* **Task description**: Write out all the data below exactly.

* **Task data**:
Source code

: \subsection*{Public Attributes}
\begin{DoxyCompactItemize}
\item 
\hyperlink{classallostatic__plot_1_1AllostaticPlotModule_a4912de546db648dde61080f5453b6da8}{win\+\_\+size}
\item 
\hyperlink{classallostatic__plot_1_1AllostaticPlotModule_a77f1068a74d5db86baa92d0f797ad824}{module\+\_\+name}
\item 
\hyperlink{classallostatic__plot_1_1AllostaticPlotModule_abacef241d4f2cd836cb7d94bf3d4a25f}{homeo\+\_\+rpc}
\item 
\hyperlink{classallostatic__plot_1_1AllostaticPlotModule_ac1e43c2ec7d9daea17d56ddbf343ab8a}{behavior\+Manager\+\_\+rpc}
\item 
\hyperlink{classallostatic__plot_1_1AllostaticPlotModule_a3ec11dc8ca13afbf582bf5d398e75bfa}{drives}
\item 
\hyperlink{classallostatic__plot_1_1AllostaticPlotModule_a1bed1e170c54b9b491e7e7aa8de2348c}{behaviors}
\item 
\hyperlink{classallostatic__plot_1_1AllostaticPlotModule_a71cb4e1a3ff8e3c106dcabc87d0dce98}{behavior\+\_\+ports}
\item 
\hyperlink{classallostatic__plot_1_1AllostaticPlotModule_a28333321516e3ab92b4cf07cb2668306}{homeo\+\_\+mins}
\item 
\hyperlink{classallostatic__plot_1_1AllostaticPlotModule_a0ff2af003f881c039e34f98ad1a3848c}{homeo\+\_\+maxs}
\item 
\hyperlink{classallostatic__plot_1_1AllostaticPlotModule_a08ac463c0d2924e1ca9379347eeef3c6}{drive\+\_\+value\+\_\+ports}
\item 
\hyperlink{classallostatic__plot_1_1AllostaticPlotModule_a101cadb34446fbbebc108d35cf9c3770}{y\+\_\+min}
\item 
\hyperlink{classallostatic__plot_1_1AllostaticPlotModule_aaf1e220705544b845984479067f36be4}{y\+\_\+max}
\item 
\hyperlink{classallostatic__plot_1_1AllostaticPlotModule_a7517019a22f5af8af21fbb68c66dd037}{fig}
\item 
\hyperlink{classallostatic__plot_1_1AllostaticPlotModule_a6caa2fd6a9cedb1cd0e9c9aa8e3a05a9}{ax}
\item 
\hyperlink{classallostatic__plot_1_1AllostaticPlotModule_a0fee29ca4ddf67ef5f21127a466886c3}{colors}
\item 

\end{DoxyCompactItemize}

* **Result below**:
Source code

: \subsection*{Public Attributes}
\begin{DoxyCompactItemize}
\item 
\hyperlink{classallostatic__plot_1_1AllostaticPlotModule_a4912de546db648dde61080f5453b6da8}{win\+\_\+size}
\item 
\hyperlink{classallostatic__plot_1_1AllostaticPlotModule_a77f1068a74d5db86baa92d0f797ad824}{module\+\_\+name}
\item 
\hyperlink{classallostatic__plot_1_1AllostaticPlotModule_abacef241d4f2cd836cb7d94bf3d4a25f}{homeo\+\_\+rpc}
\item 
\hyperlink{classallostatic__plot_1_1AllostaticPlotModule_ac1e43c2ec7d9daea17d56ddbf343ab8a}{behavior\+Manager\+\_\+rpc}
\item 
\hyperlink{classallostatic__plot_1_1AllostaticPlotModule_a3ec11dc8ca13afbf582bf5d398e75bfa}{drives}
\item 
\hyperlink{classallostatic__plot_1_1AllostaticPlotModule_a1bed1e170c54b9b491e7e7aa8de2348c}{behaviors}
\item 
\hyperlink{classallostatic__plot_1_1AllostaticPlotModule_a71cb4e1a3ff8e3c106dcabc87d0dce98}{behavior\+\_\+ports}
\item 
\hyperlink{classallostatic__plot_1_1AllostaticPlotModule_a28333321516e3ab92b4cf07cb2668306}{homeo\+\_\+mins}
\item 
\hyperlink{classallostatic__plot_1_1AllostaticPlotModule_a0ff2af003f881c039e34f98ad1a3848c}{homeo\+\_\+maxs}
\item 
\hyperlink{classallostatic__plot_1_1AllostaticPlotModule_a08ac463c0d2924e1ca9379347eeef3c6}{drive\+\_\+value\+\_\+ports}
\item 
\hyperlink{classallostatic__plot_1_1AllostaticPlotModule_a101cadb34446fbbebc108d35cf9c3770}{y\+\_\+min}
\item 
\hyperlink{classallostatic__plot_1_1AllostaticPlotModule_aaf1e220705544b845984479067f36be4}{y\+\_\+max}
\item 
\hyperlink{classallostatic__plot_1_1AllostaticPlotModule_a7517019a22f5af8af21fbb68c66dd037}{fig}
\item 
\hyperlink{classallostatic__plot_1_1AllostaticPlotModule_a6caa2fd6a9cedb1cd0e9c9aa8e3a05a9}{ax}
\item 
\hyperlink{classallostatic__plot_1_1AllostaticPlotModule_a0fee29ca4ddf67ef5f21127a466886c3}{colors}
\item 

\end{DoxyCompactItemize}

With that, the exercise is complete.